Milouds saure Milch klebt dermaßen, dass ich echte Schwierigkeiten habe, meine Schenkel auseinander zu kriegen. Das trifft sich gut, denn es ist Badetag. Ich nehme meine sauberen Sachen, meine kleine gelbe Wanne, meinen Hocker, die Seife und ein Handtuch, das noch rauer ist als Milouds Hände. Ich säubere mich zwischen den Beinen. Ich fühle mich jungfräulicher als je zuvor.
    Hinter der Böschung steht mein großer Bruder und beobachtet mich, er glaubt, ich sehe ihn nicht.
    Mir ist nicht ganz klar, warum er diese komischen Verrenkungen macht, während er seinen Pimmel malträtiert. Vielleicht nur, weil er auch ein Idiot ist. Ich bürste meine langen Haare mit meiner kleinen runden Plastikbürste, wickle sie in ein sauberes Tuch, um mich heute Abend nicht zu erkälten, denn das Wetter wechselt gerade. Auf dem Rückweg zum Zelt ist mir schlecht. Ich übergebe mich. Dabei habe ich gestern gar nichts Besonderes gegessen, Fettstücke und Couscous mit ranziger Butter. Meine Mutter kommt mir entgegen und will, dass ich ein bisschen schneller mache mit dem Kotzen: Ich soll ihr in der Küche helfen, der
fkih
kommt zum Essen. Oh, nein, nicht der!
    Er sitzt da im Schneidersitz und lässt sich von meinem Vater in den Arsch kriechen, der gierig sein Gift trinkt, als wäre es
eau de zem zem
. Meine Mutter bereitet den Tee, es ist geschafft, die beiden Schweine sind sattgefressen und keins der Kinder hat ein Stück Fleisch abgekriegt.

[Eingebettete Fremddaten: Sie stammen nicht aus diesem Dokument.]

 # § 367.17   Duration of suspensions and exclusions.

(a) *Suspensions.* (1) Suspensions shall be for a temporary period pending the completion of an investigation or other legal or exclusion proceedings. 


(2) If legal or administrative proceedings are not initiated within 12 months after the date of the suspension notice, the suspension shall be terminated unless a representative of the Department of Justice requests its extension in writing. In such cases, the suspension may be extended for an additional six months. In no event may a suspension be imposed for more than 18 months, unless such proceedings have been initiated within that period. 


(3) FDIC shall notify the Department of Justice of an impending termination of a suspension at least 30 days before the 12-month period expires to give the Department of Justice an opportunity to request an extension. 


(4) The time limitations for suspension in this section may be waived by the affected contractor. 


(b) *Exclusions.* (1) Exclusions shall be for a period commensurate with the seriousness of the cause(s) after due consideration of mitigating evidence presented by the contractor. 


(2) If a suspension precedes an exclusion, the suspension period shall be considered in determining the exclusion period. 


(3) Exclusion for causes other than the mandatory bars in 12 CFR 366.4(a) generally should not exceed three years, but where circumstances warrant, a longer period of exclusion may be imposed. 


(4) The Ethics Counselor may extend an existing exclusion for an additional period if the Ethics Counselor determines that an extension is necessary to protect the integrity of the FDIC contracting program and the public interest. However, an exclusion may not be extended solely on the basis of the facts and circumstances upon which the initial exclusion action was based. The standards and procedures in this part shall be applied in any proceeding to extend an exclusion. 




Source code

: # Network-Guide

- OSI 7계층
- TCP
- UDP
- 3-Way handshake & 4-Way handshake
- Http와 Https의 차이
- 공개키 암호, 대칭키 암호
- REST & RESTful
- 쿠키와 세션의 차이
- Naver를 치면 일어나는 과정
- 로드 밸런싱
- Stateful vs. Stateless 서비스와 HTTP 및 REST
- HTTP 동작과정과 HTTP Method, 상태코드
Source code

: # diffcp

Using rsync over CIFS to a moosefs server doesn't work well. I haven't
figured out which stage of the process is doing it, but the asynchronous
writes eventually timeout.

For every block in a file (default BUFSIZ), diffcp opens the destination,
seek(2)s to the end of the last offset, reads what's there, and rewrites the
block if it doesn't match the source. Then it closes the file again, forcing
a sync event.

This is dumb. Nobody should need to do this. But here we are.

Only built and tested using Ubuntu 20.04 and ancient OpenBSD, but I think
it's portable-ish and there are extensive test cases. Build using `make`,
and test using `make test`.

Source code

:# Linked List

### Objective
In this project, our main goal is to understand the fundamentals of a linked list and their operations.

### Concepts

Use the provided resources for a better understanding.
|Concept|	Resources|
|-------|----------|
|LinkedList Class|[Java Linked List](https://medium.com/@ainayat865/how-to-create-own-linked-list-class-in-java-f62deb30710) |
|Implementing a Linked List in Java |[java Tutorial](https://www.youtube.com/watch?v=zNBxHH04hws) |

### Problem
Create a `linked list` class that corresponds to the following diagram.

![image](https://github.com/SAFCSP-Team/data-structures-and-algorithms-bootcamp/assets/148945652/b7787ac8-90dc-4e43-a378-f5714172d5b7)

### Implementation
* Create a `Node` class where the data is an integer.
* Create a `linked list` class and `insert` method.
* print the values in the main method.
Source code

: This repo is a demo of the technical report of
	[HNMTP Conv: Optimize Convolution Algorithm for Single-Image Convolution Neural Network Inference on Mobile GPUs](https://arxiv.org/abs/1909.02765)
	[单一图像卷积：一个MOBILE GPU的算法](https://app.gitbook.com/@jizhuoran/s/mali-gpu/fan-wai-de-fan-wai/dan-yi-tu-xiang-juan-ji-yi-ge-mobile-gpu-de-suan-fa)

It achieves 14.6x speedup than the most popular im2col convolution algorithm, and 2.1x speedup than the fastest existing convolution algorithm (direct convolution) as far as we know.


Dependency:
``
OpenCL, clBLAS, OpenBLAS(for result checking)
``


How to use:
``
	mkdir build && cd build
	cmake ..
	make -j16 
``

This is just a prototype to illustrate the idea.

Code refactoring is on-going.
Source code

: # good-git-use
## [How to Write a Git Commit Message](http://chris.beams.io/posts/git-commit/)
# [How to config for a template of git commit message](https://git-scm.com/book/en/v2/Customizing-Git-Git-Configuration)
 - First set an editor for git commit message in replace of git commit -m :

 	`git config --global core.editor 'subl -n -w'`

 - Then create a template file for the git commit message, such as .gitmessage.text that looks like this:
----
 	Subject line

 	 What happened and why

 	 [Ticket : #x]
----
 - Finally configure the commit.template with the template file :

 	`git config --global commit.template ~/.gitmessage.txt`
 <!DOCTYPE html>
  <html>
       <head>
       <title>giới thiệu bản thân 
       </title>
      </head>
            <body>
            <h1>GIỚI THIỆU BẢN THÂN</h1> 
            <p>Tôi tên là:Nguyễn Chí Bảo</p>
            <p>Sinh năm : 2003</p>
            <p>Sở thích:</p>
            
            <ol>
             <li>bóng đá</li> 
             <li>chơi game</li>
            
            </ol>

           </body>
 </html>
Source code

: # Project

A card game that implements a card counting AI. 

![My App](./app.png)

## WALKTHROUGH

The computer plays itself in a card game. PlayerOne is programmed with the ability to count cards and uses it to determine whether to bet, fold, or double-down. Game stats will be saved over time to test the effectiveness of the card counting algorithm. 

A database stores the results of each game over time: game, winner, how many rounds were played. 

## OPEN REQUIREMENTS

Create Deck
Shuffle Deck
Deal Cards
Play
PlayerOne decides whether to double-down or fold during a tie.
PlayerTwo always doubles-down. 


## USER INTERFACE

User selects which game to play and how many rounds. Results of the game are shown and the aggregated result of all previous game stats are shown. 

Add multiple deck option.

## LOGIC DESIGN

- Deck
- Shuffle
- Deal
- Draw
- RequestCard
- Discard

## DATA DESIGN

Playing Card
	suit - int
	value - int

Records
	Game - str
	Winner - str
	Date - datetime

    Meine Mutter serviert den Tee, und ich finde uns erbärmlich. Mein großer Bruder holt ein Schaf und bietet es dem
fkih
zum Geschenk. Mein Körper erstarrt und verrät mich:
    – Nein!
    Alle sehen mich an, erschrocken. Ich muss an mich halten.
    – Nicht dieses, wollte ich sagen …
    Eigentlich will ich, dass keines von meinen Schafen bei diesem Hurensohn endet. Aber mein Vater tötet mich mit Blicken, und ich gebe nach. Ich sage sogar:
    – Es ist nicht fett genug für unseren Wohltäter …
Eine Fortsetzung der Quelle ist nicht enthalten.